Activating a conda environment modifies the PATH and shell variables to point to the specific isolated Python set-up you created.
1. virtualenv
virtualenv is a very popular tool that creates isolated Python environments for Python libraries. It works by installing a bunch of files in a directory (eg: env/), and then modifying the PATH environment variable to prefix it with a custom bin directory (eg: env/bin/). An exact copy of the python or python3 binary is placed in this directory, but Python is programmed to look for libraries relative to its path first, in the environment directory.

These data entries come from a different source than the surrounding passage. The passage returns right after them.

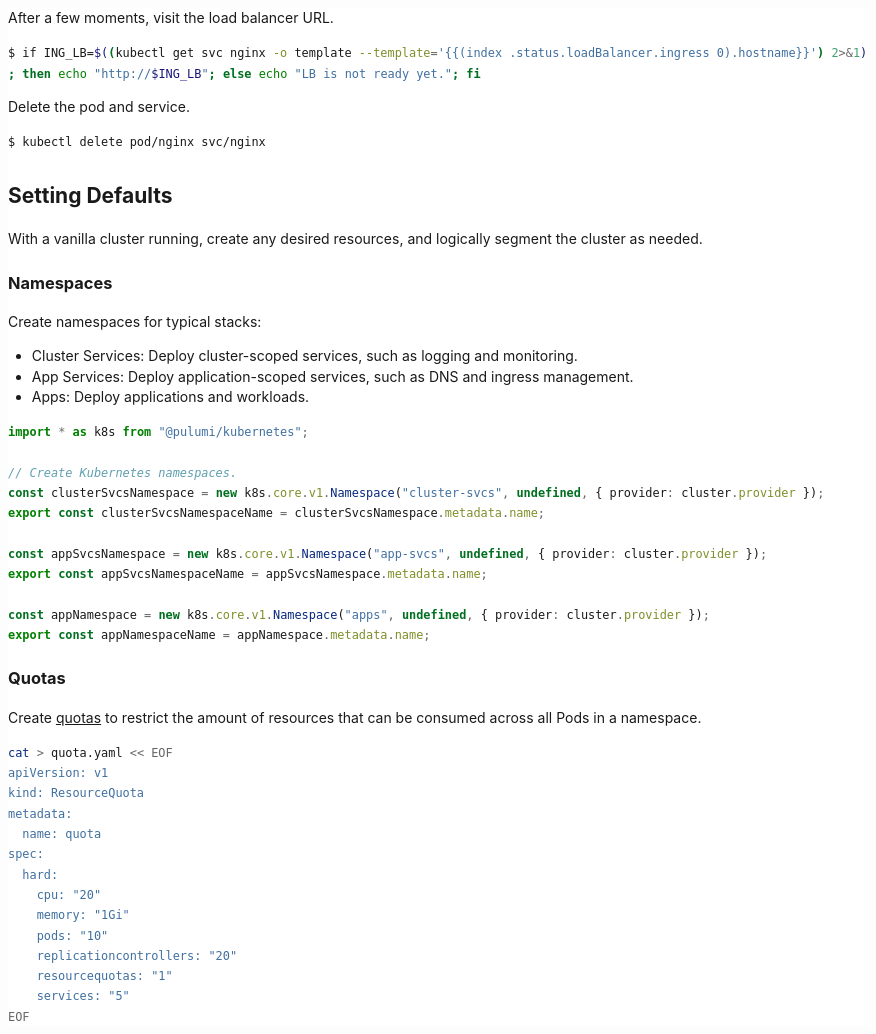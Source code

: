 After a few moments, visit the load balancer URL.

```bash
$ if ING_LB=$((kubectl get svc nginx -o template --template='{{(index .status.loadBalancer.ingress 0).hostname}}') 2>&1) ; then echo "http://$ING_LB"; else echo "LB is not ready yet."; fi
```

Delete the pod and service.

```bash
$ kubectl delete pod/nginx svc/nginx
```

## Setting Defaults

With a vanilla cluster running, create any desired resources, and logically
segment the cluster as needed.

### Namespaces

Create namespaces for typical stacks:

 * Cluster Services: Deploy cluster-scoped services, such as logging and monitoring.
 * App Services: Deploy application-scoped services, such as DNS and ingress management.
 * Apps: Deploy applications and workloads.

```typescript
import * as k8s from "@pulumi/kubernetes";

// Create Kubernetes namespaces.
const clusterSvcsNamespace = new k8s.core.v1.Namespace("cluster-svcs", undefined, { provider: cluster.provider });
export const clusterSvcsNamespaceName = clusterSvcsNamespace.metadata.name;

const appSvcsNamespace = new k8s.core.v1.Namespace("app-svcs", undefined, { provider: cluster.provider });
export const appSvcsNamespaceName = appSvcsNamespace.metadata.name;

const appNamespace = new k8s.core.v1.Namespace("apps", undefined, { provider: cluster.provider });
export const appNamespaceName = appNamespace.metadata.name;
```

### Quotas

Create [quotas][k8s-quotas] to restrict the amount of resources that can be consumed across
all Pods in a namespace.

```bash
cat > quota.yaml << EOF
apiVersion: v1
kind: ResourceQuota
metadata:
  name: quota
spec:
  hard:
    cpu: "20"
    memory: "1Gi"
    pods: "10"
    replicationcontrollers: "20"
    resourcequotas: "1"
    services: "5"
EOF
```


[k8s-labels]: https://kubernetes.io/docs/concepts/overview/working-with-objects/labels/
[k8s-taints]: https://kubernetes.io/docs/concepts/configuration/taint-and-toleration/
[pulumi-outputs]: https://www.pulumi.com/docs/intro/concepts/programming-model/#outputs
[k8s-version-skew]: https://kubernetes.io/docs/setup/release/version-skew-policy/#supported-version-skew
[migrate-ng-tutorial]: /docs/tutorials/kubernetes/eks-migrate-nodegroups/
[aws-update-ng]: https://docs.aws.amazon.com/eks/latest/userguide/update-stack.html
[aws-migrate-ng]: https://docs.aws.amazon.com/eks/latest/userguide/migrate-stack.html
[aws-k8s-cni]: https://github.com/aws/amazon-vpc-cni-k8s/
[k8s-quotas]: https://kubernetes.io/docs/concepts/policy/resource-quotas/#compute-resource-quota
[eks-psp]: https://docs.aws.amazon.com/eks/latest/userguide/pod-security-policy.html
[k8s-psp]: https://kubernetes.io/docs/concepts/policy/pod-security-policy/
[k8s-docs]: https://kubernetes.io/docs/reference/
[gh-repo-stack]: https://github.com/metral/kubernetes-the-prod-way/tree/metral/crosswalk/aws/03-cluster-configuration
[aws-iam-auth]: https://docs.aws.amazon.com/eks/latest/userguide/install-aws-iam-authenticator.html
[simplify-rbac]: /blog/simplify-kubernetes-rbac-in-amazon-eks-with-open-source-pulumi-packages/
[k8s-rbac-docs]: https://kubernetes.io/docs/reference/access-authn-authz/rbac/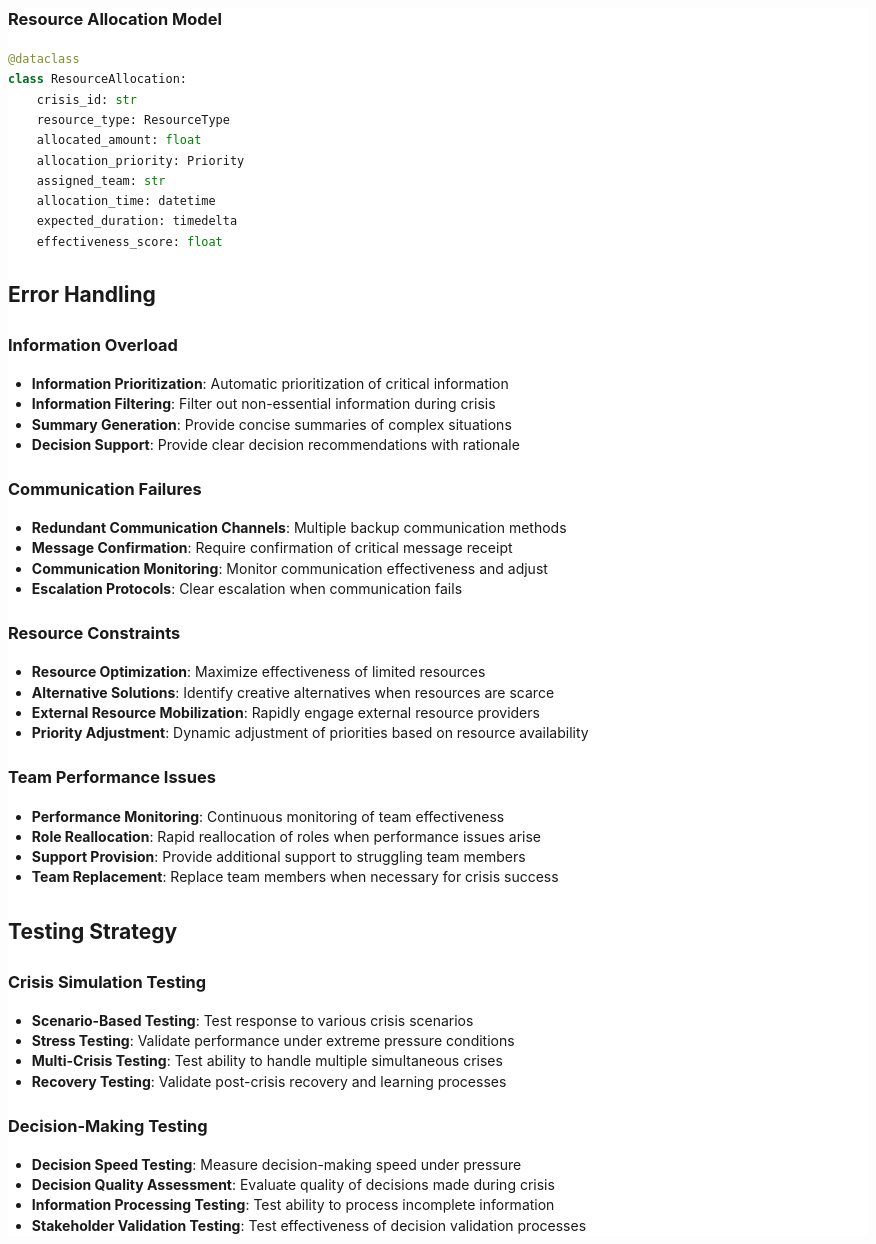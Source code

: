 ### Resource Allocation Model
```python
@dataclass
class ResourceAllocation:
    crisis_id: str
    resource_type: ResourceType
    allocated_amount: float
    allocation_priority: Priority
    assigned_team: str
    allocation_time: datetime
    expected_duration: timedelta
    effectiveness_score: float
```

## Error Handling

### Information Overload
- **Information Prioritization**: Automatic prioritization of critical information
- **Information Filtering**: Filter out non-essential information during crisis
- **Summary Generation**: Provide concise summaries of complex situations
- **Decision Support**: Provide clear decision recommendations with rationale

### Communication Failures
- **Redundant Communication Channels**: Multiple backup communication methods
- **Message Confirmation**: Require confirmation of critical message receipt
- **Communication Monitoring**: Monitor communication effectiveness and adjust
- **Escalation Protocols**: Clear escalation when communication fails

### Resource Constraints
- **Resource Optimization**: Maximize effectiveness of limited resources
- **Alternative Solutions**: Identify creative alternatives when resources are scarce
- **External Resource Mobilization**: Rapidly engage external resource providers
- **Priority Adjustment**: Dynamic adjustment of priorities based on resource availability

### Team Performance Issues
- **Performance Monitoring**: Continuous monitoring of team effectiveness
- **Role Reallocation**: Rapid reallocation of roles when performance issues arise
- **Support Provision**: Provide additional support to struggling team members
- **Team Replacement**: Replace team members when necessary for crisis success

## Testing Strategy

### Crisis Simulation Testing
- **Scenario-Based Testing**: Test response to various crisis scenarios
- **Stress Testing**: Validate performance under extreme pressure conditions
- **Multi-Crisis Testing**: Test ability to handle multiple simultaneous crises
- **Recovery Testing**: Validate post-crisis recovery and learning processes

### Decision-Making Testing
- **Decision Speed Testing**: Measure decision-making speed under pressure
- **Decision Quality Assessment**: Evaluate quality of decisions made during crisis
- **Information Processing Testing**: Test ability to process incomplete information
- **Stakeholder Validation Testing**: Test effectiveness of decision validation processes
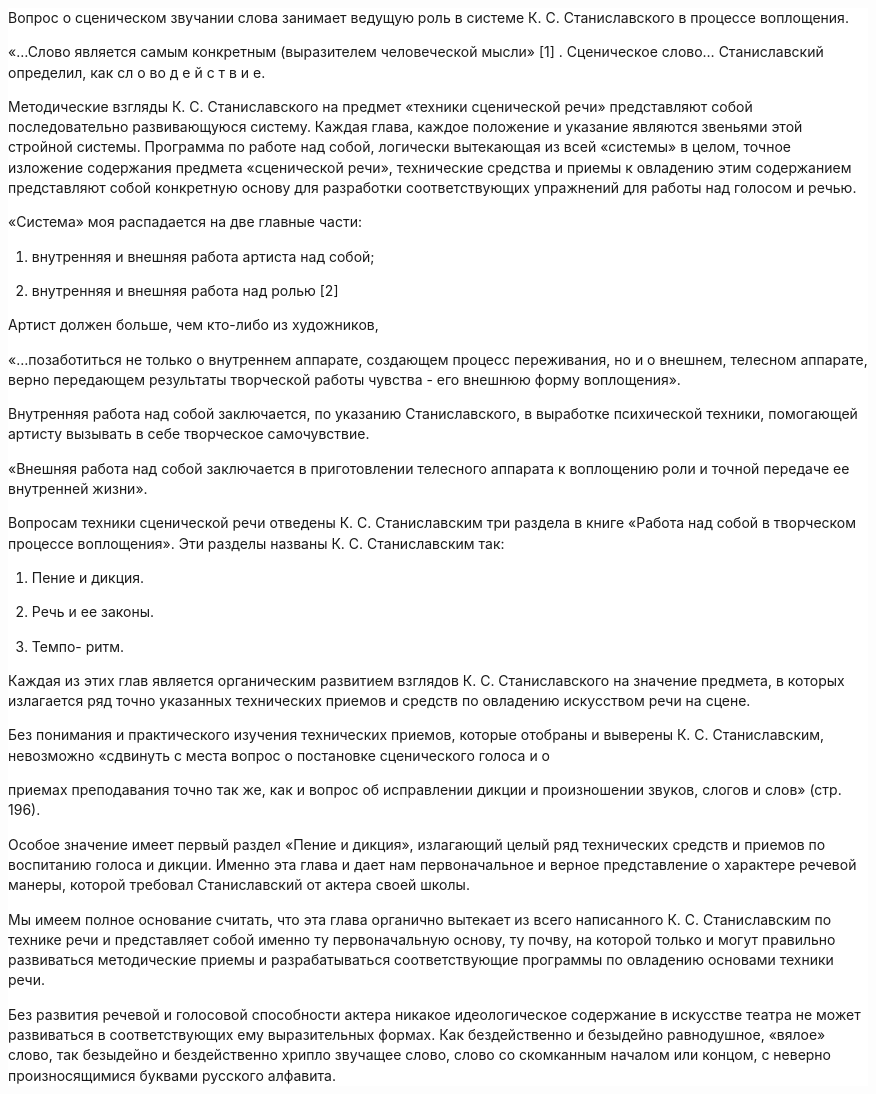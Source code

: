 Вопрос о сценическом звучании слова занимает ведущую роль в системе К. С. Станиславского в процессе воплощения.

«…Слово является самым конкретным (выразителем человеческой мысли» [1] . Сценическое слово… Станиславский определил, как сл о во д е й с т в и е.

Методические взгляды К. С. Станиславского на предмет «техники сценической речи» представляют собой последовательно развивающуюся систему. Каждая глава, каждое положение и указание являются звеньями этой стройной системы. Программа по работе над собой, логически вытекающая из всей «системы» в целом, точное изложение содержания предмета «сценической речи», технические средства и приемы к овладению этим содержанием представляют собой конкретную основу для разработки соответствующих упражнений для работы над голосом и речью.

«Система» моя распадается на две главные части:

1) внутренняя и внешняя работа артиста над собой;

2) внутренняя и внешняя работа над ролью [2]

Артист должен больше, чем кто-либо из художников,

«…позаботиться не только о внутреннем аппарате, создающем процесс переживания, но и о внешнем, телесном аппарате, верно передающем результаты творческой работы чувства - его внешнюю форму воплощения».

Внутренняя работа над собой заключается, по указанию Станиславского, в выработке психической техники, помогающей артисту вызывать в себе творческое самочувствие.

«Внешняя работа над собой заключается в приготовлении телесного аппарата к воплощению роли и точной передаче ее внутренней жизни».

Вопросам техники сценической речи отведены К. С. Станиславским три раздела в книге «Работа над собой в творческом процессе воплощения». Эти разделы названы К. С. Станиславским так:

1. Пение и дикция.

2. Речь и ее законы.

3. Темпо- ритм.

Каждая из этих глав является органическим развитием взглядов К. С. Станиславского на значение предмета, в которых излагается ряд точно указанных технических приемов и средств по овладению искусством речи на сцене.

Без понимания и практического изучения технических приемов, которые отобраны и выверены К. С. Станиславским, невозможно «сдвинуть с места вопрос о постановке сценического голоса и о

приемах преподавания точно так же, как и вопрос об исправлении дикции и произношении звуков, слогов и слов» (стр. 196).

Особое значение имеет первый раздел «Пение и дикция», излагающий целый ряд технических средств и приемов по воспитанию голоса и дикции. Именно эта глава и дает нам первоначальное и верное представление о характере речевой манеры, которой требовал Станиславский от актера своей школы.

Мы имеем полное основание считать, что эта глава органично вытекает из всего написанного К. С. Станиславским по технике речи и представляет собой именно ту первоначальную основу, ту почву, на которой только и могут правильно развиваться методические приемы и разрабатываться соответствующие программы по овладению основами техники речи.

Без развития речевой и голосовой способности актера никакое идеологическое содержание в искусстве театра не может развиваться в соответствующих ему выразительных формах. Как бездейственно и безыдейно равнодушное, «вялое» слово, так безыдейно и бездейственно хрипло звучащее слово, слово со скомканным началом или концом, с неверно произносящимися буквами русского алфавита.
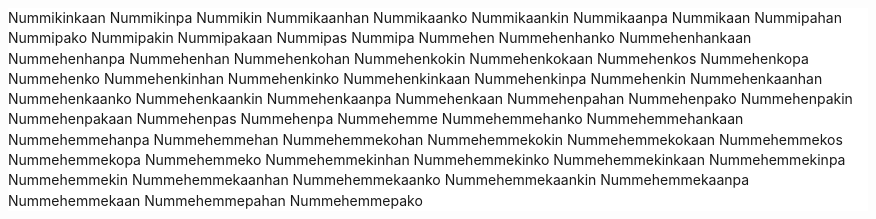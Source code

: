 Nummikinkaan
Nummikinpa
Nummikin
Nummikaanhan
Nummikaanko
Nummikaankin
Nummikaanpa
Nummikaan
Nummipahan
Nummipako
Nummipakin
Nummipakaan
Nummipas
Nummipa
Nummehen
Nummehenhanko
Nummehenhankaan
Nummehenhanpa
Nummehenhan
Nummehenkohan
Nummehenkokin
Nummehenkokaan
Nummehenkos
Nummehenkopa
Nummehenko
Nummehenkinhan
Nummehenkinko
Nummehenkinkaan
Nummehenkinpa
Nummehenkin
Nummehenkaanhan
Nummehenkaanko
Nummehenkaankin
Nummehenkaanpa
Nummehenkaan
Nummehenpahan
Nummehenpako
Nummehenpakin
Nummehenpakaan
Nummehenpas
Nummehenpa
Nummehemme
Nummehemmehanko
Nummehemmehankaan
Nummehemmehanpa
Nummehemmehan
Nummehemmekohan
Nummehemmekokin
Nummehemmekokaan
Nummehemmekos
Nummehemmekopa
Nummehemmeko
Nummehemmekinhan
Nummehemmekinko
Nummehemmekinkaan
Nummehemmekinpa
Nummehemmekin
Nummehemmekaanhan
Nummehemmekaanko
Nummehemmekaankin
Nummehemmekaanpa
Nummehemmekaan
Nummehemmepahan
Nummehemmepako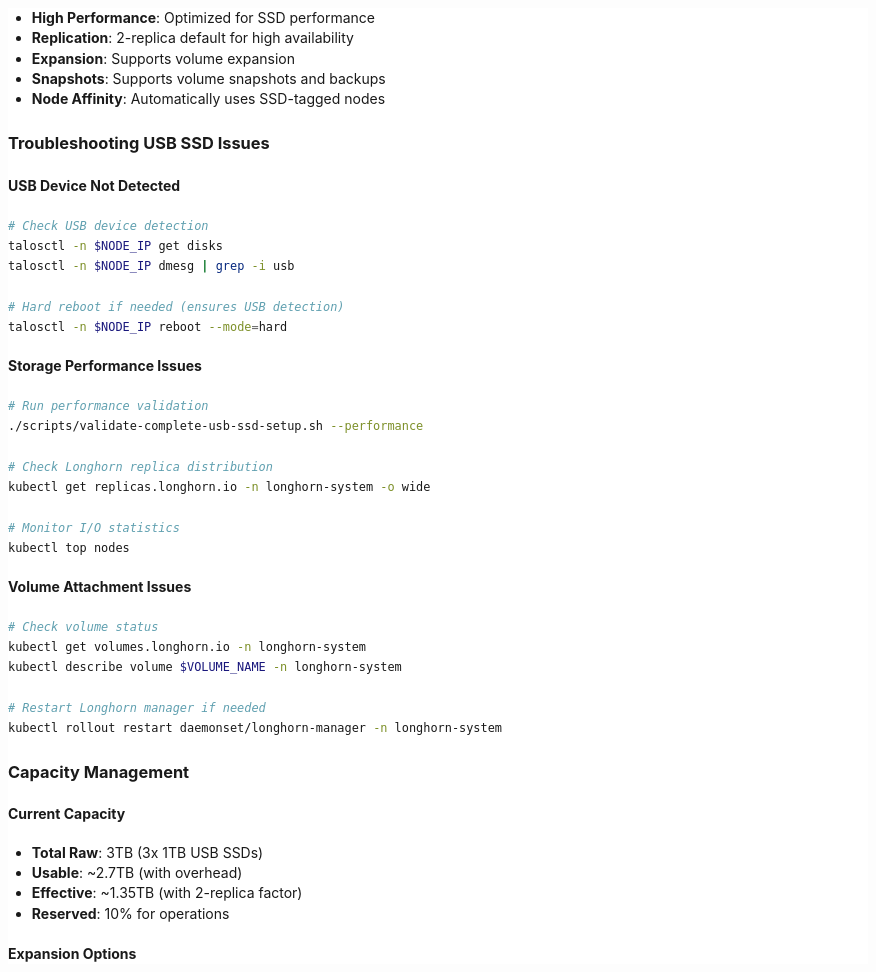 - **High Performance**: Optimized for SSD performance
- **Replication**: 2-replica default for high availability
- **Expansion**: Supports volume expansion
- **Snapshots**: Supports volume snapshots and backups
- **Node Affinity**: Automatically uses SSD-tagged nodes

### Troubleshooting USB SSD Issues

#### USB Device Not Detected

```bash
# Check USB device detection
talosctl -n $NODE_IP get disks
talosctl -n $NODE_IP dmesg | grep -i usb

# Hard reboot if needed (ensures USB detection)
talosctl -n $NODE_IP reboot --mode=hard
```

#### Storage Performance Issues

```bash
# Run performance validation
./scripts/validate-complete-usb-ssd-setup.sh --performance

# Check Longhorn replica distribution
kubectl get replicas.longhorn.io -n longhorn-system -o wide

# Monitor I/O statistics
kubectl top nodes
```

#### Volume Attachment Issues

```bash
# Check volume status
kubectl get volumes.longhorn.io -n longhorn-system
kubectl describe volume $VOLUME_NAME -n longhorn-system

# Restart Longhorn manager if needed
kubectl rollout restart daemonset/longhorn-manager -n longhorn-system
```

### Capacity Management

#### Current Capacity

- **Total Raw**: 3TB (3x 1TB USB SSDs)
- **Usable**: ~2.7TB (with overhead)
- **Effective**: ~1.35TB (with 2-replica factor)
- **Reserved**: 10% for operations

#### Expansion Options
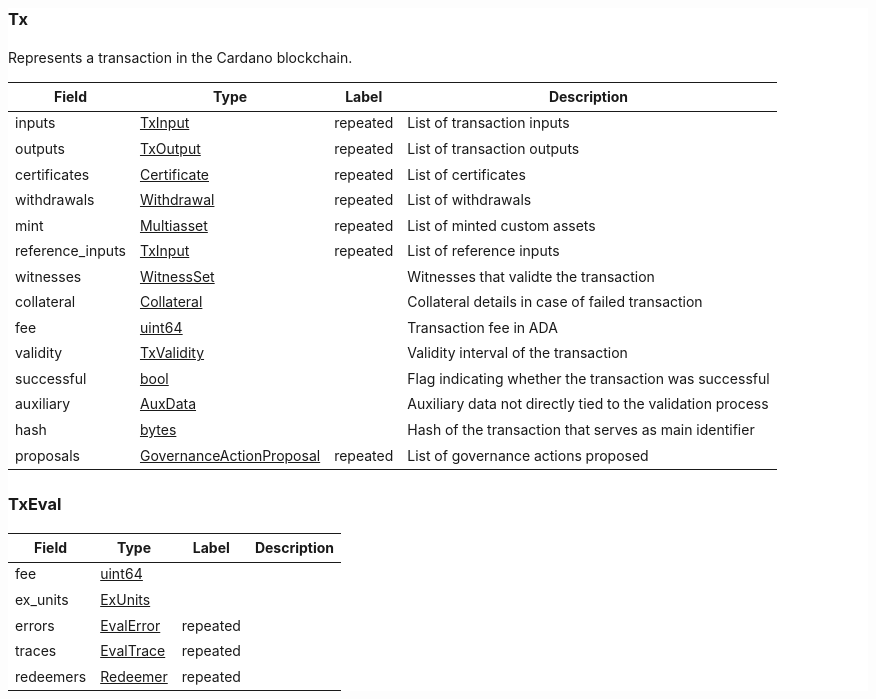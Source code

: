




<a name="utxorpc-v1alpha-cardano-Tx"></a>

### Tx
Represents a transaction in the Cardano blockchain.


| Field | Type | Label | Description |
| ----- | ---- | ----- | ----------- |
| inputs | [TxInput](#utxorpc-v1alpha-cardano-TxInput) | repeated | List of transaction inputs |
| outputs | [TxOutput](#utxorpc-v1alpha-cardano-TxOutput) | repeated | List of transaction outputs |
| certificates | [Certificate](#utxorpc-v1alpha-cardano-Certificate) | repeated | List of certificates |
| withdrawals | [Withdrawal](#utxorpc-v1alpha-cardano-Withdrawal) | repeated | List of withdrawals |
| mint | [Multiasset](#utxorpc-v1alpha-cardano-Multiasset) | repeated | List of minted custom assets |
| reference_inputs | [TxInput](#utxorpc-v1alpha-cardano-TxInput) | repeated | List of reference inputs |
| witnesses | [WitnessSet](#utxorpc-v1alpha-cardano-WitnessSet) |  | Witnesses that validte the transaction |
| collateral | [Collateral](#utxorpc-v1alpha-cardano-Collateral) |  | Collateral details in case of failed transaction |
| fee | [uint64](#uint64) |  | Transaction fee in ADA |
| validity | [TxValidity](#utxorpc-v1alpha-cardano-TxValidity) |  | Validity interval of the transaction |
| successful | [bool](#bool) |  | Flag indicating whether the transaction was successful |
| auxiliary | [AuxData](#utxorpc-v1alpha-cardano-AuxData) |  | Auxiliary data not directly tied to the validation process |
| hash | [bytes](#bytes) |  | Hash of the transaction that serves as main identifier |
| proposals | [GovernanceActionProposal](#utxorpc-v1alpha-cardano-GovernanceActionProposal) | repeated | List of governance actions proposed |






<a name="utxorpc-v1alpha-cardano-TxEval"></a>

### TxEval



| Field | Type | Label | Description |
| ----- | ---- | ----- | ----------- |
| fee | [uint64](#uint64) |  |  |
| ex_units | [ExUnits](#utxorpc-v1alpha-cardano-ExUnits) |  |  |
| errors | [EvalError](#utxorpc-v1alpha-cardano-EvalError) | repeated |  |
| traces | [EvalTrace](#utxorpc-v1alpha-cardano-EvalTrace) | repeated |  |
| redeemers | [Redeemer](#utxorpc-v1alpha-cardano-Redeemer) | repeated |  |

Once activated, you can install packages in the virtual environment using pip.
Install virtualenv:
$ pip install virtualenv
Create a virtual environment:
$ virtualenv yourenvname
Activate the virtual environment:
$ source yourenvname/bin/activate
To leave my virtual environment:
$ deactivate
To install all the required packages specified by the file requirements.txt:
$pip install -r requirements.txt
$ pip freeze > requirements.txt
To delete a virtual environmrent
$ rm -r /path/to/yourenvname
2. conda
The conda command is the preferred interface for managing installations and virtual environments with the Anaconda Python distribution.
To see a list of available python versions:
$ conda search "^python$"Create a virtual environment with python version x.x for your project
$ conda create -n yourenvname python=x.x anaconda
$ source activate yourenvname
$ conda info -e
To install additional packages only to your virtual environment
$ conda install -n yourenvname [package]
Failure to specify “-n yourenvname” will install the package to the root Python installation.